AD// Mezardaki Çiçekler

1.5K 218 11
                                    


Yavaş yavaş anlıyorum, içimdeki yumrunun sebebini; ona beslediğim sevgi, bu burukluğun temeli. Kulaklarımdan yükselen ses beni gülümsetti, ilk kez.

"Yaşanmamış ve bitmemiş işler var tembelliğimizden
Gidilmemiş görülmemiş yerler aynı sebepten
Bi gün kaçarız da söz veremem henüz evde değilim
Basıp gidemeyiz sağ şeritten kaç kere dedim. "

Hızımı biraz daha artırıp koşmaya devam ettim, kırmızı halının üstüne doğru attığım her hızlı adım, ilerde atacağım yeniliklerin başlangıcı gibi geldi o an. Yepyeni bir sayfa, ama karalanmışların boşluğundan kalan beyazlık bu.

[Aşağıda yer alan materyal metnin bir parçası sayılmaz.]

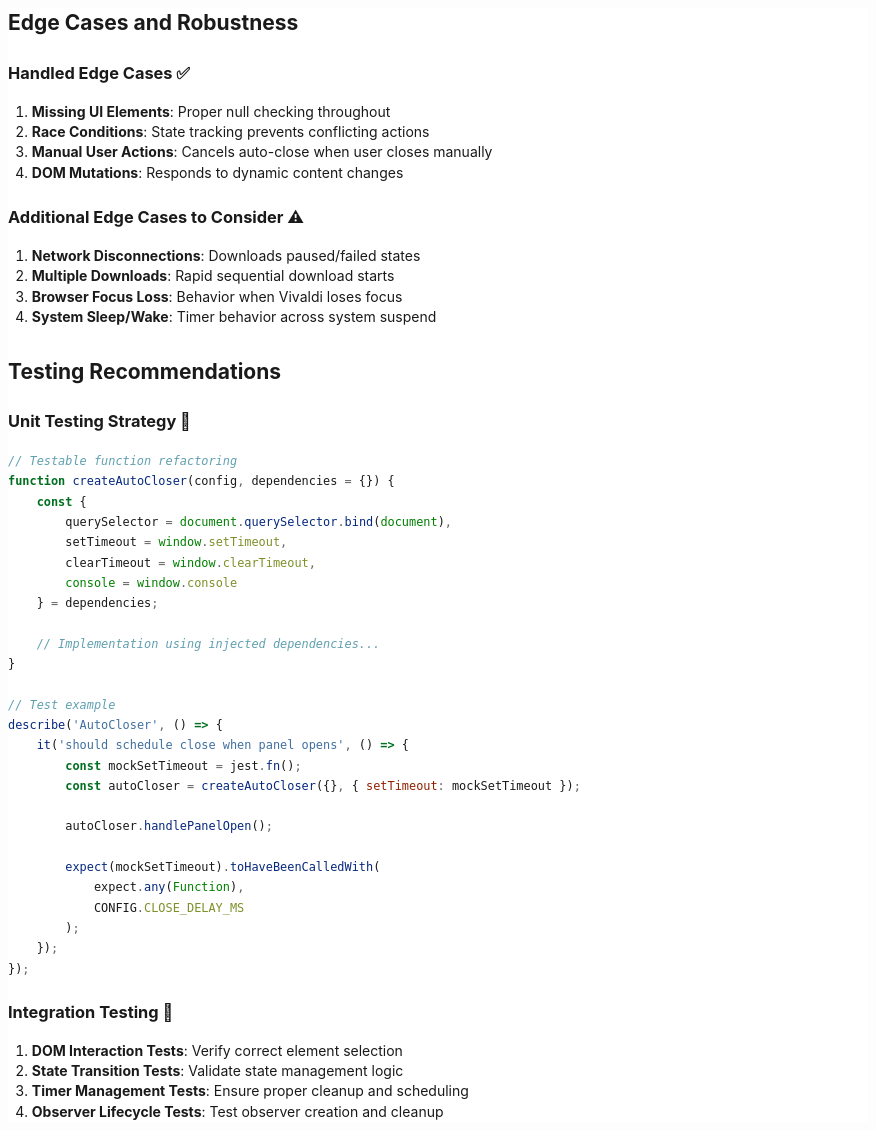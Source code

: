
 ```javascript
```

## Edge Cases and Robustness

### Handled Edge Cases ✅
1. **Missing UI Elements**: Proper null checking throughout
2. **Race Conditions**: State tracking prevents conflicting actions
3. **Manual User Actions**: Cancels auto-close when user closes manually
4. **DOM Mutations**: Responds to dynamic content changes

### Additional Edge Cases to Consider ⚠️
1. **Network Disconnections**: Downloads paused/failed states
2. **Multiple Downloads**: Rapid sequential download starts
3. **Browser Focus Loss**: Behavior when Vivaldi loses focus
4. **System Sleep/Wake**: Timer behavior across system suspend

## Testing Recommendations

### Unit Testing Strategy 🧪
```javascript
// Testable function refactoring
function createAutoCloser(config, dependencies = {}) {
    const {
        querySelector = document.querySelector.bind(document),
        setTimeout = window.setTimeout,
        clearTimeout = window.clearTimeout,
        console = window.console
    } = dependencies;
    
    // Implementation using injected dependencies...
}

// Test example
describe('AutoCloser', () => {
    it('should schedule close when panel opens', () => {
        const mockSetTimeout = jest.fn();
        const autoCloser = createAutoCloser({}, { setTimeout: mockSetTimeout });
        
        autoCloser.handlePanelOpen();
        
        expect(mockSetTimeout).toHaveBeenCalledWith(
            expect.any(Function),
            CONFIG.CLOSE_DELAY_MS
        );
    });
});
```

### Integration Testing 🔗
1. **DOM Interaction Tests**: Verify correct element selection
2. **State Transition Tests**: Validate state management logic
3. **Timer Management Tests**: Ensure proper cleanup and scheduling
4. **Observer Lifecycle Tests**: Test observer creation and cleanup
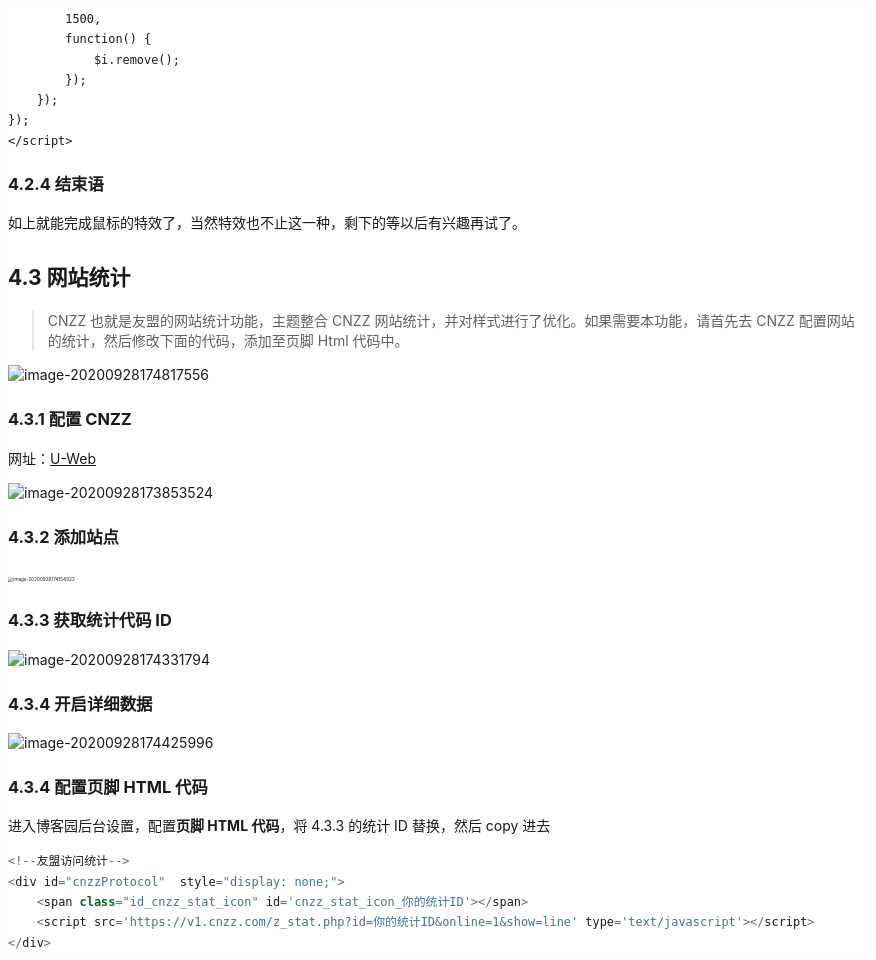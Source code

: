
 ```
        1500,
        function() {
            $i.remove();
        });
    });
});
</script>
```



### 4.2.4 结束语

如上就能完成鼠标的特效了，当然特效也不止这一种，剩下的等以后有兴趣再试了。

## 4.3 网站统计

> CNZZ 也就是友盟的网站统计功能，主题整合 CNZZ 网站统计，并对样式进行了优化。如果需要本功能，请首先去 CNZZ 配置网站的统计，然后修改下面的代码，添加至页脚 Html 代码中。

![image-20200928174817556](https://cdn.jsdelivr.net/gh/ZhaoUncle/image@main/blog/image-20200928174817556.png)

### 4.3.1 配置 CNZZ

网址：[U-Web](https://web.umeng.com/main.php?c=site&a=show)

![image-20200928173853524](https://cdn.jsdelivr.net/gh/ZhaoUncle/image@main/blog/image-20200928173853524.png)

### 4.3.2 添加站点

<img src="https://cdn.jsdelivr.net/gh/ZhaoUncle/image@main/blog/image-20200928174154923.png" alt="image-20200928174154923" style="zoom:33%;" />

### 4.3.3 获取统计代码 ID

![image-20200928174331794](https://cdn.jsdelivr.net/gh/ZhaoUncle/image@main/blog/image-20200928174331794.png)

### 4.3.4 开启详细数据

![image-20200928174425996](https://cdn.jsdelivr.net/gh/ZhaoUncle/image@main/blog/image-20200928174425996.png)

### 4.3.4 配置页脚 HTML 代码

进入博客园后台设置，配置**页脚 HTML 代码**，将 4.3.3 的统计 ID 替换，然后 copy 进去

```js
<!--友盟访问统计-->
<div id="cnzzProtocol"  style="display: none;">
    <span class="id_cnzz_stat_icon" id='cnzz_stat_icon_你的统计ID'></span>
    <script src='https://v1.cnzz.com/z_stat.php?id=你的统计ID&online=1&show=line' type='text/javascript'></script>
</div>
```
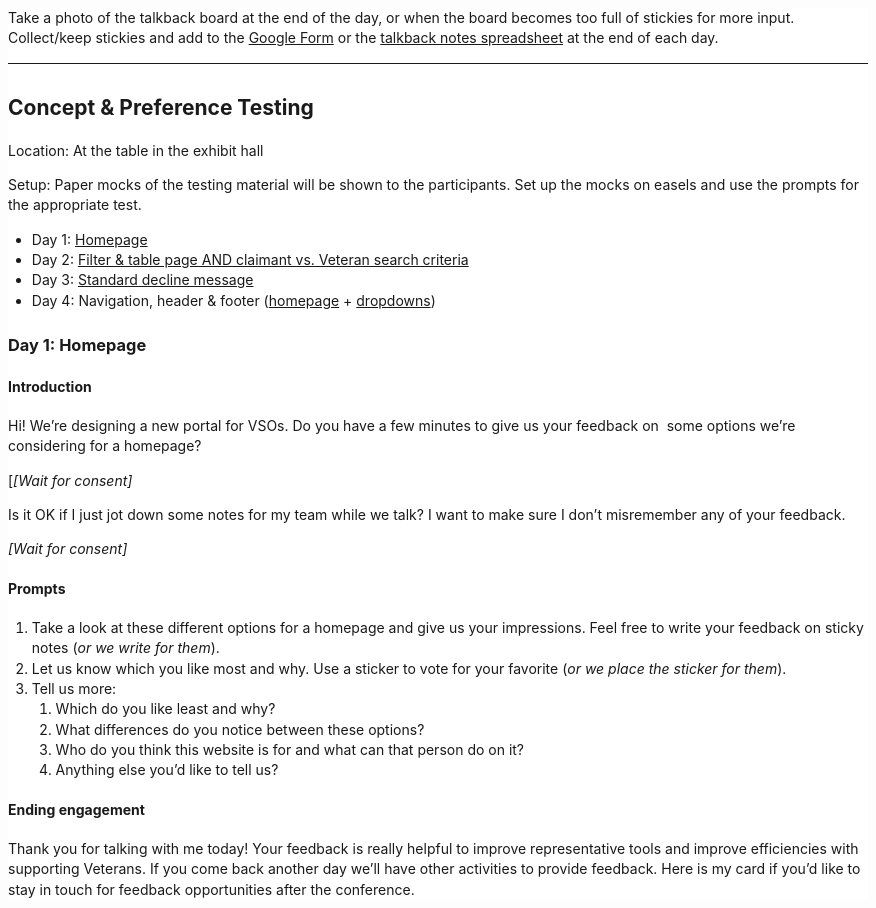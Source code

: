 Take a photo of the talkback board at the end of the day, or when the board becomes too full of stickies for more input. Collect/keep stickies and add to the [Google Form](https://forms.gle/FnZdNxu5PXm43jpV7) or the [talkback notes spreadsheet](https://docs.google.com/spreadsheets/d/1kAYy5GkcH4_j3hESreY3u-ak2dq7kTKdFcsYmLj1u3s/edit) at the end of each day. 

***

## Concept & Preference Testing<a id="concept--preference-testing"></a>

Location: At the table in the exhibit hall

Setup: Paper mocks of the testing material will be shown to the participants. Set up the mocks on easels and use the prompts for the appropriate test.

- Day 1: [Homepage](https://www.figma.com/file/Cj48OstdxhxbnMoEb4pQmv/NACVSO-printed-assets?type=design\&node-id=55%3A16442\&mode=design\&t=fk3RfmAiaQLQ1FTw-1)
- Day 2: [Filter & table page AND claimant vs. Veteran search criteria](https://www.figma.com/file/Cj48OstdxhxbnMoEb4pQmv/NACVSO-printed-assets?type=design\&node-id=55%3A16442\&mode=design\&t=fk3RfmAiaQLQ1FTw-1)
- Day 3: [Standard decline message](https://www.figma.com/file/Cj48OstdxhxbnMoEb4pQmv/NACVSO-printed-assets?type=design\&node-id=55%3A16442\&mode=design\&t=fk3RfmAiaQLQ1FTw-1)
- Day 4: Navigation, header & footer ([homepage](https://www.figma.com/file/Cj48OstdxhxbnMoEb4pQmv/NACVSO-printed-assets?type=design\&node-id=55%3A16442\&mode=design\&t=fk3RfmAiaQLQ1FTw-1) + [dropdowns](https://www.figma.com/file/Cj48OstdxhxbnMoEb4pQmv/NACVSO-printed-assets?type=design\&node-id=55%3A16442\&mode=design\&t=fk3RfmAiaQLQ1FTw-1))

### Day 1: Homepage<a id="day-1-homepage"></a>

#### Introduction<a id="introduction-1"></a>

Hi! We’re designing a new portal for VSOs. Do you have a few minutes to give us your feedback on  some options we’re considering for a homepage? 

\[_\[Wait for consent]_

Is it OK if I just jot down some notes for my team while we talk? I want to make sure I don’t misremember any of your feedback. 

_\[Wait for consent]_

#### Prompts<a id="prompts-1"></a>

1. Take a look at these different options for a homepage and give us your impressions. Feel free to write your feedback on sticky notes (_or we write for them_). 
2. Let us know which you like most and why. Use a sticker to vote for your favorite (_or we place the sticker for them_).
3. Tell us more:
   1. Which do you like least and why?
   2. What differences do you notice between these options?
   3. Who do you think this website is for and what can that person do on it?
   4. Anything else you’d like to tell us?

#### Ending engagement 
Thank you for talking with me today! Your feedback is really helpful to improve representative tools and improve efficiencies with supporting Veterans. If you come back another day we’ll have other activities to provide feedback. Here is my card if you’d like to stay in touch for feedback opportunities after the conference.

" Bana inan düşündüm gelmeyi ama üşendim ve tükendim öyle
Bana güvenme düzeltemem her şeyi huyumdan yapımdan böyle."

Sonuçta insan, çocukluğunu silip atamazdı değil mi? Ben yapamazdım. Tüm hayallerim, ümitlerim, gülüşlerim, kaçamaklarım, gerçeğim, yalanım, sevgim o döneme aitken hem de. Buna elim varamazdı ki.

"Duyulmamış yazılmamış şarkılar söylemişiz
Hayatında hiç görmemiş birinle mavi demişiz
Bi gün gideriz de söz veremem kendimden emin değilim
Devam edemeyiz son seferden kaç kere dedim. "

Adımlarımı yavaşlatıp, bir banka oturdum. Elimdeki suyu kafama diktim, saçımı açıp tekrar bağlamak niyetindeydim aslında. Çünkü bayağı dağılmışlardı. Şarkı nakaratı tekrarlarken şarkıyı durdurup kulaklığımı çıkardım. Başımı iki bacağımın arasındaki boşluktan ters çevirip saçlarımı el alışkanlığı ile hızlıca at kuyruğu yaptım. Kafamı kaldırdığımda önümde bir çocuk belirdi. Elinde bir yonca yaprağı ile. Sadece bir tane vardı, üç yapraklı olduğunu görsem de, çocuğu tanımadığımı fark ettim.

"Abla, bu senin. Ağacın arkasında ki abi söyledi getirmemi. Bi de kimseye söyleme dedi. " dedi bilmiş bir hareketle bana yoncayı uzatırken.

Gülerek yoncayı aldım." Adın ne senin bakalım? "

" Ahmet, abla. " dedi minik dişlerini göstererek gülümserken.

" Hım.. Oradaki abi kimseye söyleme, mi dedi sana? " dedim. Hemen kafasını salladı." Teşekkürler, o halde. " dedim gülümseyip.

Yanımdan koşup gidişini izlerken ayağa kalktım. Ağaca yaklaşırken kalbim, boğazımda atıyor sandım. Sanki sahiden o canavarlar vardı, ve kalbimi kemiriyorlardı. Sahi, o canavarlardan Çınar olmasa kalabilecek miydim?

Ağaca yaklaşıp,"Çınar? "diye seslendim.

" Ona kimseye söylenmemesi gerektiğini söylemiştim. "dedi kısık bir sesle.

" O halde sen verseydin."dedim sakin bir sesle. Kendimi yorulmuş hissettim birden, Çınar bana öyle beklentiyle bakarken kendimi kırk yaşında hissettim.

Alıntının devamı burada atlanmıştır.